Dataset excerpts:
※
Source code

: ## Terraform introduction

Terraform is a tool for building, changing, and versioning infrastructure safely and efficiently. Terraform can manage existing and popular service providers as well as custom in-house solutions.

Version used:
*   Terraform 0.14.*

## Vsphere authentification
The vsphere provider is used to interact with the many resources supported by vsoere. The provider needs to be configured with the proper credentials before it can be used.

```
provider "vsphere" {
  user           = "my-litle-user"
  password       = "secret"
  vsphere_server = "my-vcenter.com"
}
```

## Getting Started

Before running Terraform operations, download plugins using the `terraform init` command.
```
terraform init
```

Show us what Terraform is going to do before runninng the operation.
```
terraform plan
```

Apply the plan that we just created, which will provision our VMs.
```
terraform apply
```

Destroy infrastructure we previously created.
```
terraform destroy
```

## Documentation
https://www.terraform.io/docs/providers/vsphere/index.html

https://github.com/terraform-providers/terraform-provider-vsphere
※
TASK PROMPT -
In the records above, locate the lines holding the word "plan". Copy each of them.

ANSWER BOX -
terraform plan
Apply the plan that we just created, which will provision our VMs.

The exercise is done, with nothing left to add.